During the press conference, Jones sent a message to Vols fans, some of whom were not happy about his hiring. The dream of bringing former Super Bowl winning coach Jon Gruden back to Tennessee was dashed, as was the chance to hire Oklahoma State’s Mike Gundy. Louisville coach Charlie Strong almost said yes to the Vols, but eventually turned down Tennessee’s job offer.
Those were household names to many Vols fans… Jones was not.
“Our fan base and myself have the same expectations. We’re working to be the best,” said Jones. “We’re working to be number one every day… we’re working to be national champions and we’re working to be SEC champions. This program has done it and we’ll do it again.”
Jones brings six years of head coaching experience with him to Knoxville. Three years at Central Michigan were followed by three years at Cincinnati. In that time, Jones’s teams compiled a 50-27 record, along with four conference titles.
In many respects he is the antithesis of his predecessor, Derek Dooley… which shouldn’t be a surprise since Lane Kiffin was a complete opposite of Phillip Fulmer and Dooley was much different than Kiffin.
While Dooley reportedly burned bridges with high school coaches in the state of Tennessee and failed to develop relationships with Vols alumni, Jones is preaching another approach in both respects.
“To our letter-winners, you are the foundation… we will have an open door policy at our practices,” said Jones. “You have laid the foundation for us to have much success for many years to come. I’m a firm believer that our letter-winners are the program and they will be welcomed back at any time.”

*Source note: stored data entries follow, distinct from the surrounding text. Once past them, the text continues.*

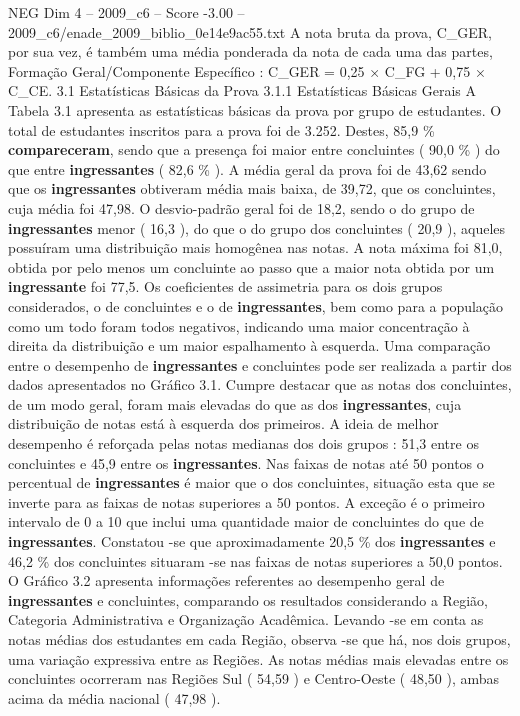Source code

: \begin{textsample}{NEG Dim 4 – 2009\_c6 – Score -3.00 – 2009\_c6/enade\_2009\_biblio\_0e14e9ac55.txt}
A nota bruta da prova, C\_GER, por sua vez, é também uma média ponderada da nota de cada uma das partes, Formação Geral/Componente Específico : C\_GER = 0,25 × C\_FG + 0,75 × C\_CE. 3.1 Estatísticas Básicas da Prova 3.1.1 Estatísticas Básicas Gerais A Tabela 3.1 apresenta as estatísticas básicas da prova por grupo de estudantes.
O total de estudantes inscritos para a prova foi de 3.252.
Destes, 85,9 \% \textbf{compareceram}, sendo que a presença foi maior entre concluintes ( 90,0 \% ) do que entre \textbf{ingressantes} ( 82,6 \% ).
A média geral da prova foi de 43,62 sendo que os \textbf{ingressantes} obtiveram média mais baixa, de 39,72, que os concluintes, cuja média foi 47,98.
O desvio-padrão geral foi de 18,2, sendo o do grupo de \textbf{ingressantes} menor ( 16,3 ), do que o do grupo dos concluintes ( 20,9 ), aqueles possuíram uma distribuição mais homogênea nas notas.
A nota máxima foi 81,0, obtida por pelo menos um concluinte ao passo que a maior nota obtida por um \textbf{ingressante} foi 77,5.
Os coeficientes de assimetria para os dois grupos considerados, o de concluintes e o de \textbf{ingressantes}, bem como para a população como um todo foram todos negativos, indicando uma maior concentração à direita da distribuição e um maior espalhamento à esquerda.
Uma comparação entre o desempenho de \textbf{ingressantes} e concluintes pode ser realizada a partir dos dados apresentados no Gráfico 3.1.
Cumpre destacar que as notas dos concluintes, de um modo geral, foram mais elevadas do que as dos \textbf{ingressantes}, cuja distribuição de notas está à esquerda dos primeiros.
A ideia de melhor desempenho é reforçada pelas notas medianas dos dois grupos : 51,3 entre os concluintes e 45,9 entre os \textbf{ingressantes}.
Nas faixas de notas até 50 pontos o percentual de \textbf{ingressantes} é maior que o dos concluintes, situação esta que se inverte para as faixas de notas superiores a 50 pontos.
A exceção é o primeiro intervalo de 0 a 10 que inclui uma quantidade maior de concluintes do que de \textbf{ingressantes}.
Constatou -se que aproximadamente 20,5 \% dos \textbf{ingressantes} e 46,2 \% dos concluintes situaram -se nas faixas de notas superiores a 50,0 pontos.
O Gráfico 3.2 apresenta informações referentes ao desempenho geral de \textbf{ingressantes} e concluintes, comparando os resultados considerando a Região, Categoria Administrativa e Organização Acadêmica.
Levando -se em conta as notas médias dos estudantes em cada Região, observa -se que há, nos dois grupos, uma variação expressiva entre as Regiões.
As notas médias mais elevadas entre os concluintes ocorreram nas Regiões Sul ( 54,59 ) e Centro-Oeste ( 48,50 ), ambas acima da média nacional ( 47,98 ).

\end{textsample}
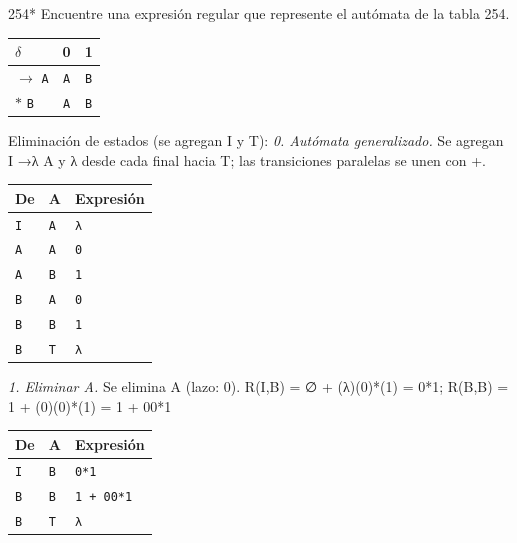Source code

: \documentclass[11pt]{article}
\begin{document}


\begin{ejercicio}{254}{*}
Encuentre una expresión regular que represente el autómata de la tabla 254.
\end{ejercicio}
\proc \begin{center}\small\begin{tabular}{lcc}\toprule
$\delta$ & 0 & 1 \\\midrule
$\to$ \texttt{A} & \texttt{A} & \texttt{B} \\
$*$ \texttt{B} & \texttt{A} & \texttt{B} \\
\bottomrule\end{tabular}\end{center}
Eliminación de estados (se agregan I y T):
\textit{0. Autómata generalizado.} Se agregan I →λ A y λ desde cada final hacia T; las transiciones paralelas se unen con +.
\begin{center}\footnotesize\begin{tabular}{lll}\toprule
De & A & Expresión \\\midrule
\texttt{I} & \texttt{A} & \texttt{λ} \\
\texttt{A} & \texttt{A} & \texttt{0} \\
\texttt{A} & \texttt{B} & \texttt{1} \\
\texttt{B} & \texttt{A} & \texttt{0} \\
\texttt{B} & \texttt{B} & \texttt{1} \\
\texttt{B} & \texttt{T} & \texttt{λ} \\
\bottomrule\end{tabular}\end{center}
\textit{1. Eliminar A.} Se elimina A (lazo: 0). R(I,B) = ∅ + (λ)(0)*(1) = 0*1; R(B,B) = 1 + (0)(0)*(1) = 1 + 00*1
\begin{center}\footnotesize\begin{tabular}{lll}\toprule
De & A & Expresión \\\midrule
\texttt{I} & \texttt{B} & \texttt{0*1} \\
\texttt{B} & \texttt{B} & \texttt{1 + 00*1} \\
\texttt{B} & \texttt{T} & \texttt{λ} \\
\bottomrule\end{tabular}\end{center}
\end{document}

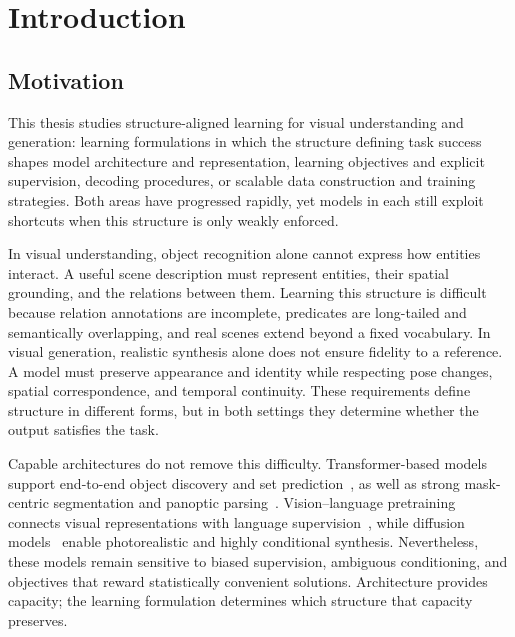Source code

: 
\chapter{Introduction}

\section{Motivation}
This thesis studies structure-aligned learning for visual understanding and generation: learning formulations in which the structure defining task success shapes model architecture and representation, learning objectives and explicit supervision, decoding procedures, or scalable data construction and training strategies. Both areas have progressed rapidly, yet models in each still exploit shortcuts when this structure is only weakly enforced.

In visual understanding, object recognition alone cannot express how entities interact. A useful scene description must represent entities, their spatial grounding, and the relations between them. Learning this structure is difficult because relation annotations are incomplete, predicates are long-tailed and semantically overlapping, and real scenes extend beyond a fixed vocabulary. In visual generation, realistic synthesis alone does not ensure fidelity to a reference. A model must preserve appearance and identity while respecting pose changes, spatial correspondence, and temporal continuity. These requirements define structure in different forms, but in both settings they determine whether the output satisfies the task.

Capable architectures do not remove this difficulty. Transformer-based models~\citep{vaswani2017attention} support end-to-end object discovery and set prediction~\citep{carion2020end}, as well as strong mask-centric segmentation and panoptic parsing~\citep{cheng2022masked}. Vision--language pretraining connects visual representations with language supervision~\citep{radford2021learning}, while diffusion models~\citep{ho2020denoising, rombach2022high} enable photorealistic and highly conditional synthesis. Nevertheless, these models remain sensitive to biased supervision, ambiguous conditioning, and objectives that reward statistically convenient solutions. Architecture provides capacity; the learning formulation determines which structure that capacity preserves.

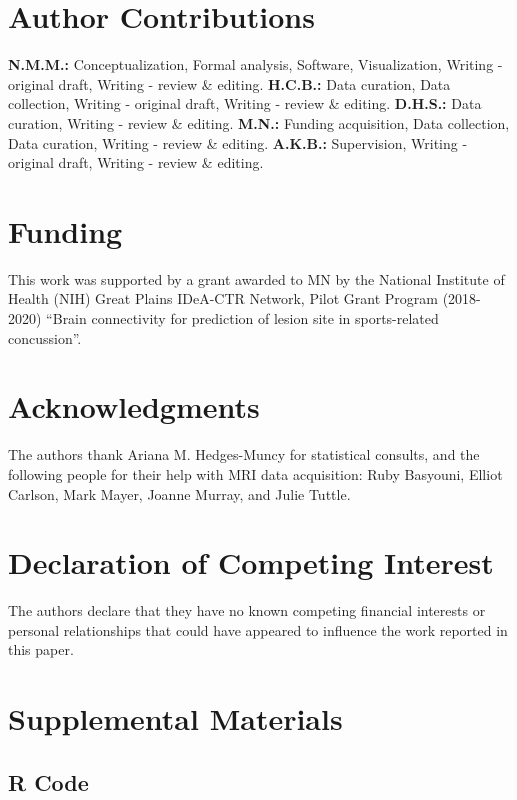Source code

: \documentclass[12pt]{article}
\newcommand{\beginsupplement}{%
	\setcounter{table}{0}
	\renewcommand{\thetable}{S\arabic{table}}%
	\setcounter{figure}{0}
	\renewcommand{\thefigure}{S\arabic{figure}}%
}
\begin{document}
\section*{Author Contributions}
\label{sec:xtr-auth}
\textbf{N.M.M.:} Conceptualization, Formal analysis, Software, Visualization, Writing - original draft, Writing - review \& editing. \textbf{H.C.B.:} Data curation, Data collection, Writing - original draft, Writing - review \& editing. \textbf{D.H.S.:} Data curation, Writing - review \& editing. \textbf{M.N.:} Funding acquisition, Data collection, Data curation, Writing - review \& editing. \textbf{A.K.B.:} Supervision, Writing - original draft, Writing - review \& editing.


\section*{Funding}
\label{sec:xtr-fund}
This work was supported by a grant awarded to MN by the National Institute of Health (NIH) Great Plains IDeA-CTR Network, Pilot Grant Program (2018-2020) ``Brain connectivity for prediction of lesion site in sports-related concussion''.


\section*{Acknowledgments}
\label{sec:xtr-ack}
The authors thank Ariana M. Hedges-Muncy for statistical consults, and the following people for their help with MRI data acquisition: Ruby Basyouni, Elliot Carlson, Mark Mayer, Joanne Murray, and Julie Tuttle.


\section*{Declaration of Competing Interest}
\label{sec:xtr-dci}
The authors declare that they have no known competing financial interests or personal relationships that could have appeared to influence the work reported in this paper.


\pagebreak
\printbibliography
\pagebreak


\section{Supplemental Materials}
\label{sec:supp-materials}
\beginsupplement

\subsection{R Code}
\label{ssec:supp-rcode}
\end{document}
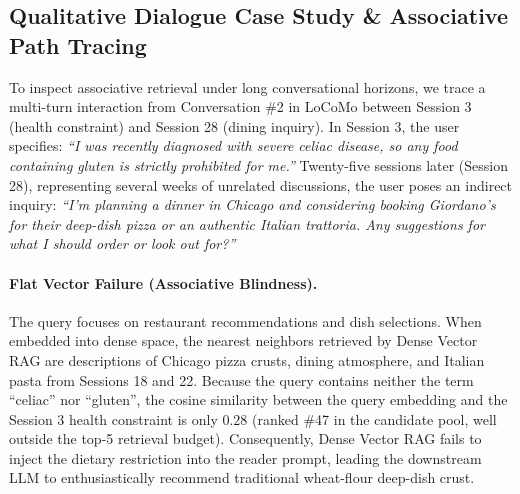 \documentclass[conference]{IEEEtran}
\begin{document}
\begin{table}[t]
\centering
{}
\caption{Downstream closed-loop LLM generative question answering performance on LoCoMo.}
\label{tab:closed_loop}
\end{table}
\enlargethispage{2\baselineskip}

\subsection{Qualitative Dialogue Case Study \& Associative Path Tracing}

To inspect associative retrieval under long conversational horizons, we trace a multi-turn interaction from Conversation \#2 in LoCoMo between Session 3 (health constraint) and Session 28 (dining inquiry). In Session 3, the user specifies: \textit{``I was recently diagnosed with severe celiac disease, so any food containing gluten is strictly prohibited for me.''} Twenty-five sessions later (Session 28), representing several weeks of unrelated discussions, the user poses an indirect inquiry: \textit{``I'm planning a dinner in Chicago and considering booking Giordano's for their deep-dish pizza or an authentic Italian trattoria. Any suggestions for what I should order or look out for?''}

\paragraph{Flat Vector Failure (Associative Blindness).}
The query focuses on restaurant recommendations and dish selections. When embedded into dense space, the nearest neighbors retrieved by Dense Vector RAG are descriptions of Chicago pizza crusts, dining atmosphere, and Italian pasta from Sessions 18 and 22. Because the query contains neither the term ``celiac'' nor ``gluten'', the cosine similarity between the query embedding and the Session 3 health constraint is only $0.28$ (ranked \#47 in the candidate pool, well outside the top-5 retrieval budget). Consequently, Dense Vector RAG fails to inject the dietary restriction into the reader prompt, leading the downstream LLM to enthusiastically recommend traditional wheat-flour deep-dish crust.
\end{document}
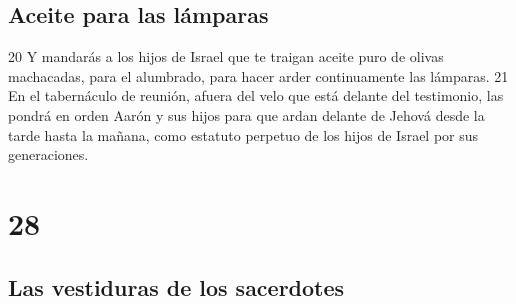\section{Aceite para las lámparas}

20 Y mandarás a los hijos de Israel que te traigan aceite puro de olivas machacadas, para el alumbrado, para hacer arder continuamente las lámparas.
21 En el tabernáculo de reunión, afuera del velo que está delante del testimonio, las pondrá en orden Aarón y sus hijos para que ardan delante de Jehová desde la tarde hasta la mañana, como estatuto perpetuo de los hijos de Israel por sus generaciones.

\chapter{28}

\section{Las vestiduras de los sacerdotes}

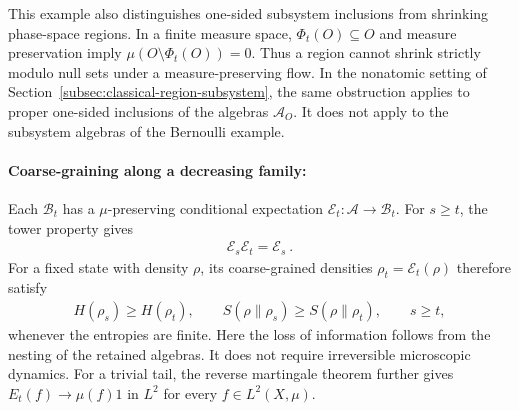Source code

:\documentclass[a4paper,11pt]{article}
\theoremstyle{definition}
\newcommand{\mA}{\mathcal{A}}
\newcommand{\mB}{\mathcal{B}}
\begin{document}
This example also distinguishes one-sided subsystem inclusions from shrinking phase-space regions. In a finite measure space, $\Phi_t(O)\subseteq O$ and measure preservation imply $\mu(O\setminus\Phi_t(O))=0$. Thus a region cannot shrink strictly modulo null sets under a measure-preserving flow. In the nonatomic setting of Section~\ref{subsec:classical-region-subsystem}, the same obstruction applies to proper one-sided inclusions of the algebras $\mA_O$. It does not apply to the subsystem algebras of the Bernoulli example.

\paragraph{Coarse-graining along a decreasing family:}
Each $\mB_t$ has a $\mu$-preserving conditional expectation $\mathcal{E}_t:\mA\to\mB_t$. For $s\geq t$, the tower property gives
\begin{align}
    \mathcal{E}_s\mathcal{E}_t=\mathcal{E}_s\ .
\end{align}
For a fixed state with density $\rho$, its coarse-grained densities $\rho_t=\mathcal{E}_t(\rho)$ therefore satisfy
\begin{align}
    H(\rho_s)\geq H(\rho_t),
    \qquad
    S(\rho\|\rho_s)\geq S(\rho\|\rho_t),
    \qquad s\geq t,
\end{align}
whenever the entropies are finite. Here the loss of information follows from the nesting of the retained algebras. It does not require irreversible microscopic dynamics. For a trivial tail, the reverse martingale theorem further gives $E_t(f)\to\mu(f)1$ in $L^2$ for every $f\in L^2(X,\mu)$.


\end{document}
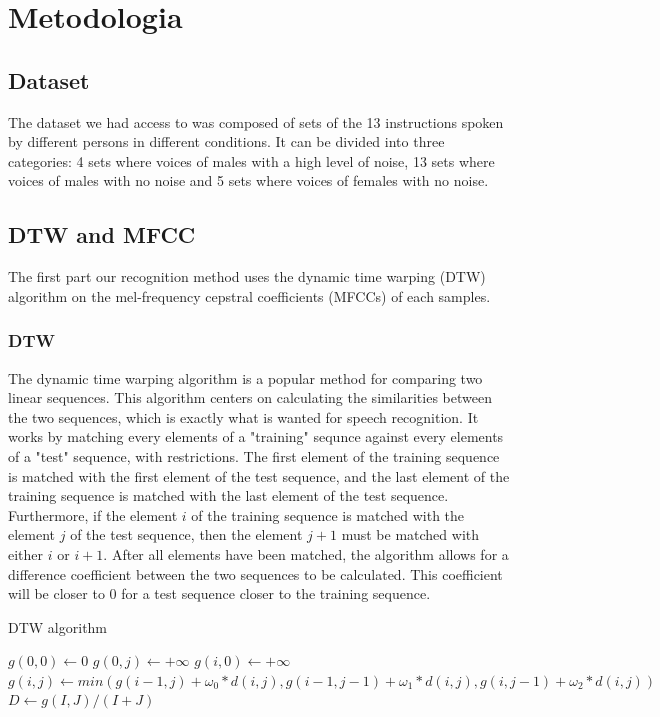 \documentclass[%
  report,%
  10pt,%
  a4paper,%
  fleqn,%
  oneside,%
  sumario = tradicional,%
  chapter = TITLE,%
  section = TITLE,%
]{abntex2}
\begin{document}
\section{Metodologia}\label{sec:met}

\subsection{Dataset}

The dataset we had access to was composed of sets of the 13 instructions spoken by different persons in different conditions.
It can be divided into three categories: 4 sets where voices of males with a high level of noise, 13 sets where voices of males with no noise and 5 sets where voices of females with no noise.

\subsection{DTW and MFCC}

The first part our recognition method uses the dynamic time warping (DTW) algorithm on the mel-frequency cepstral coefficients (MFCCs) of each samples.

\subsubsection{DTW}

The dynamic time warping algorithm is a popular method for comparing two linear sequences.
This algorithm centers on calculating the similarities between the two sequences, which is exactly what is wanted for speech recognition.
It works by matching every elements of a "training" sequnce against every elements of a "test" sequence, with restrictions.
The first element of the training sequence is matched with the first element of the test sequence, and the last element of the training sequence is matched with the last element of the test sequence.
Furthermore, if the element $i$ of the training sequence is matched with the element $j$ of the test sequence, then the element $j + 1$ must be matched with either $i$ or $i + 1$.
After all elements have been matched, the algorithm allows for a difference coefficient between the two sequences to be calculated.
This coefficient will be closer to 0 for a test sequence closer to the training sequence.

\begin{algorithm}
  \caption{DTW algorithm}\label{euclid}
  \begin{algorithmic}
    \State $g(0, 0) \gets 0$
    \State $g(0, j) \gets +\infty$
    \EndFor
    \State $g(i, 0) \gets +\infty$
    \State $g(i, j) \gets min(g(i - 1, j) + \omega_{0} * d(i, j), g(i - 1, j - 1) + \omega_{1} * d(i, j), g(i, j - 1) + \omega_{2} * d(i, j))$
    \EndFor
    \EndFor
    \State $D \gets g(I, J) / (I + J)$
  \end{algorithmic}
\end{algorithm}
\end{document}
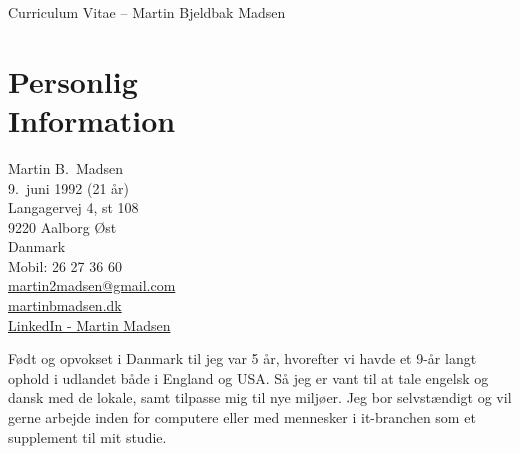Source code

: \documentclass[margin,line,a4paper]{resume}
\begin{document}
\raggedright
{\sc \Large Curriculum Vitae -- Martin Bjeldbak Madsen}
\begin{resume}
    \vspace{0.5cm}
    \begin{figure}
         \vspace{-1cm}
        \begin{center}
        \end{center}
         \vspace{-2cm}
    \end{figure}

    \section{\mysidestyle Personlig\\Information}%
    Martin B.\ Madsen\\
    9.\ juni 1992 (21 år)\\ 
    Langagervej 4, st 108\\
    9220 Aalborg Øst\\
    Danmark\\
    Mobil: 26 27 36 60\\
    \href{mailto:martin2madsen@gmail.com}{martin2madsen@gmail.com}\\
    \href{http://www.martinbmadsen.dk}{martinbmadsen.dk}\\
    \href{http://dk.linkedin.com/pub/martin-madsen/21/9b0/b0}{LinkedIn - Martin Madsen}\vspace{1cm}

    Født og opvokset i Danmark til jeg var 5 år, hvorefter vi havde et
    9-år langt ophold i udlandet både i England og USA. Så jeg er vant
    til at tale engelsk og dansk med de lokale, samt tilpasse mig til
    nye miljøer. Jeg bor selvstændigt og vil gerne arbejde inden for
    computere eller med mennesker i it-branchen som et supplement til
    mit studie.


\end{resume}
\end{document}
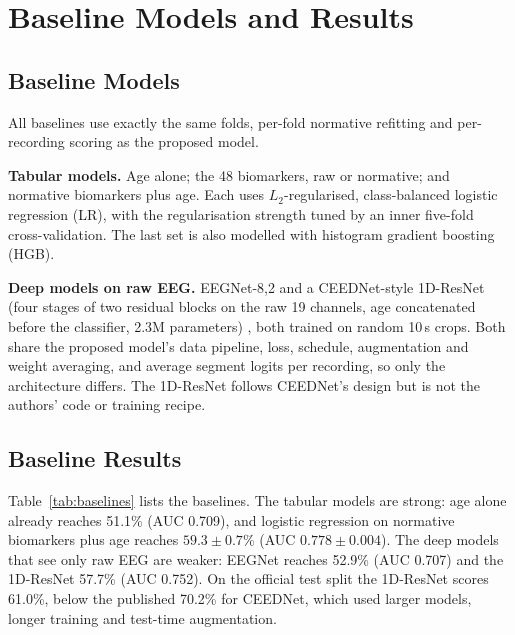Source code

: \section{Baseline Models and Results}

\subsection{Baseline Models}
All baselines use exactly the same folds, per-fold normative refitting and per-recording scoring as the
proposed model.

\textbf{Tabular models.} Age alone; the 48 biomarkers, raw or normative; and normative biomarkers plus age.
Each uses $L_2$-regularised, class-balanced logistic regression (LR), with the regularisation strength tuned by
an inner five-fold cross-validation. The last set is also modelled with histogram gradient boosting (HGB).

\textbf{Deep models on raw EEG.} EEGNet-8,2 \citep{lawhern2018eegnet} and a CEEDNet-style 1D-ResNet (four stages
of two residual blocks on the raw 19 channels, age concatenated before the classifier, 2.3M parameters)
\citep{kim2023caueeg}, both trained on random 10\,s crops. Both share the proposed model's data pipeline,
loss, schedule, augmentation and weight averaging, and average segment logits per recording, so only the
architecture differs. The 1D-ResNet follows CEEDNet's design but is not the authors' code or training recipe.

\subsection{Baseline Results}
Table~\ref{tab:baselines} lists the baselines. The tabular models are strong: age alone already reaches
51.1\% (AUC 0.709), and logistic regression on normative biomarkers plus age reaches $59.3\pm0.7\%$ (AUC
$0.778\pm0.004$). The deep models that see only raw EEG are weaker: EEGNet reaches 52.9\% (AUC 0.707) and the
1D-ResNet 57.7\% (AUC 0.752). On the official test split the 1D-ResNet scores 61.0\%, below the published
70.2\% for CEEDNet, which used larger models, longer training and test-time augmentation.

Jones added: “Let me make no mistake about it we are going to win first and foremost with the great state of Tennessee. We have tremendous high school coaches in this state. We are the state institution and we will own our state. We’re gonna to be at every high in the state and our players are going to understand what is to wear the ‘Power T,’ they’re going to understand what it means to represent their home institution. I take great pride in that.”
Jones understands the challenges that lie ahead. Tennessee has had three losing seasons in a row. Their defense was one the worst in the nation last year. The Vols offense could lose their quarterback and their top two receivers to the NFL draft. Plus, the schedule is brutal in 2013, with road games at Oregon, Florida and Alabama on the docket.
“I know we live in an instant gratification society. Everybody wants everything at once,” said Jones. “But I will tell you this… we’re gonna go inch by inch… inches make the champion. And we’re gonna to go to work. I don’t know how long it will take, but you’re going to be proud of this football team, and you’re going to be proud of this football program.”